I grew up molding missiles and tanks out of mud. I shared a gun with my uncle at the age of 13. But I am now a trainer for 14 civil society organisations and youth groups from both sides of the conflict. I have learnt how to use theatre as a tool for conflict resolution in the Act 2 workshop. I intend to use it in preparation for the forthcoming referendum in Sudan. My name is Raan Clement.
The dreadful violence which followed Kenya’s elections scarred our country. It needed to be understood so that we could move on. As part of the reconciliation process, the Pamoja Company of dancers – with and without physical disabilities – went to the church in Kiambaa where more than 30 people were burnt to ashes by those of another tribe. We created a performance around this event so that it could be understood and considered by a wide audience. This kind of work and our work in prisons gives us a belief in the power of performance for healing and reconciliation. My name is Charles Kangethe, a dancer and a peacemaker.
Hi, I am Rowina from Zimbabwe. We have a political war which has been between two parties for the past 10 years.It is a war for power, but the people affected by the war don’t really understand what it is about. Young people are being used as the perpetrators of violence by those of our parents’ generation. I use theatre to educate my fellow young people working together for the benefit of my country. It is difficult to get support for youth projects as we are not seen as worthwhile, but we shall continue the struggle, because we are the leaders of tomorrow.
My brothers and sister and my parents were killed in the Rwandan genocide, only I survived. My neighbour killed my mother. I have forgiven him. Now he’s my friend. I use my music and my drama to pass on the possibilities of forgiveness and reconciliation between the killers and survivors. Songs and prayers about those possibilities give the message of peace to others so that they can move on from our horrible past. Thank you, my name is Charles Mugabe.
Yes I’m educated, yes I’m single, yes I don’t have children, yes I’m 24, and yes I’m from Yemen.
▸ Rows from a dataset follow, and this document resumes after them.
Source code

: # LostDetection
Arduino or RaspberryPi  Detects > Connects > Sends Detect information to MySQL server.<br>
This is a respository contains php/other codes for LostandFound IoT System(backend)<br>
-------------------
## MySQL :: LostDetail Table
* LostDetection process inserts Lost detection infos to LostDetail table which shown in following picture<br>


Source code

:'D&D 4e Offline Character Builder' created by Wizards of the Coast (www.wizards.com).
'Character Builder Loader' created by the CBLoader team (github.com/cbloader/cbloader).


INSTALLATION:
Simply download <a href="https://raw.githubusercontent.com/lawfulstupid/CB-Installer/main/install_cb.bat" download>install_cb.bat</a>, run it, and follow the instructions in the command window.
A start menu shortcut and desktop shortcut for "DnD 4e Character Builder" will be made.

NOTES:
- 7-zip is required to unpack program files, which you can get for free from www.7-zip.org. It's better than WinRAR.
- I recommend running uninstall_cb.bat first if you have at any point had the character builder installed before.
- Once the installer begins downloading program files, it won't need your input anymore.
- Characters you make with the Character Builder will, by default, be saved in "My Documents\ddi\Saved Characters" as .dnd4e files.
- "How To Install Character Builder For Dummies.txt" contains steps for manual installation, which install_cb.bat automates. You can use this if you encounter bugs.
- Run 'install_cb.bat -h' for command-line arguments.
But from where I come from, most females are illiterate, married – sometimes at the age of 9 – and already have 7 kids by my age 24. And that’s because of ignorance, poverty, corruption, conflict, social discrimination and injustice. Actually, the fact that Yemen is walking like a normal person amazes me. As a journalist, I work in close contact with real people who are suffering on a daily basis. I do my best to be their voice to the whole world, so now I represent their voice to you all, and I say: Yemen really needs help. My name is Afrah Nasser, I’m from Yemen, and thank you.
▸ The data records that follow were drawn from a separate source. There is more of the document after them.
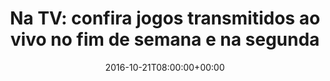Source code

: ---
layout: post
title: "Na TV: confira jogos transmitidos ao vivo no fim de semana e na segunda"
date: 2016-10-21T08:00:00+00:00
external_link: "http://globoesporte.globo.com/futebol/noticia/2016/10/na-tv-confira-jogos-transmitidos-ao-vivo-no-fim-de-semana-e-na-segunda.html"
categories: news globo.com
---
My name is Hyppolite Ntigurirwa, I come from Rwanda. My father was killed and given to the dogs to eat. I never had a chance to bury him. 82 people from my family died in the genocide. I know some of the killers. Some were my neighbours, others were my friends. But I have forgiven them. Let’s make this world a better place.
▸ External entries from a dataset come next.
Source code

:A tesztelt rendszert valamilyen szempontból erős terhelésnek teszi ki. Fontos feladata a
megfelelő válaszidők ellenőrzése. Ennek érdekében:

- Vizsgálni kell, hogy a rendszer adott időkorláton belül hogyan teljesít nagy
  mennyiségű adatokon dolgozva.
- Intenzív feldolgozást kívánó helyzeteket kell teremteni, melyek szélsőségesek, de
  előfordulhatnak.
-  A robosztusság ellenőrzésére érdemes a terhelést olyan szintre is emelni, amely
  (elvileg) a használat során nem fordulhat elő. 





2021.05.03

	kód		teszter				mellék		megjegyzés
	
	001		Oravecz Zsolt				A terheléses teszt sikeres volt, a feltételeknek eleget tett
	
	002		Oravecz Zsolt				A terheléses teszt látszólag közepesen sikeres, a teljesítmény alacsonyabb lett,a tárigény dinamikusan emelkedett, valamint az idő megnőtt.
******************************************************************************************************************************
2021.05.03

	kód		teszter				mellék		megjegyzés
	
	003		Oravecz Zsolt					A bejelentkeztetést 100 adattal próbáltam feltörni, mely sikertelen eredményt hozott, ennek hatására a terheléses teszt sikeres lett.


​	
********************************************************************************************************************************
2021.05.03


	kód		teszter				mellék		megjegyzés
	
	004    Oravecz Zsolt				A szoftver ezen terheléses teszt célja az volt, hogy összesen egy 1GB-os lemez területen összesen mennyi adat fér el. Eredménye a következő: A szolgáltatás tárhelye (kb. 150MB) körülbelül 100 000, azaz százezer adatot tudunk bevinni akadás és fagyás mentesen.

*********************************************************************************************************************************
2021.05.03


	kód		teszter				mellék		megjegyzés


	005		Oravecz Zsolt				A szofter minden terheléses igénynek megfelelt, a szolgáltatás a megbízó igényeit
I have been a witness to 30 years of civil war. As an artist and a trainer moving between different ethnic groups, I have realised that art is by far the most suitable medium to address and get close to all people. Art has an unbelievable power to heal and to attract people irrespective of religion, language or ethnicity. And this has been evident in a current project working with former Tamil Tiger combatants. It is not enough to provide material comforts and vocational training; Forum Theatre and other arts have a deep therapeutic value. Through this, we have been able to reduce trauma and negativity in the ex-Tamil Tiger group, which comprises 50 young men and women, so that they are now ready to become trainers for other war-affected people. With these drama techniques, audiences can be invited to change their attitude about the leftover problems of war: the treatment of widows, dowry, alcohol and much more. I’m Nalinda Premaratna from Sri Lanka.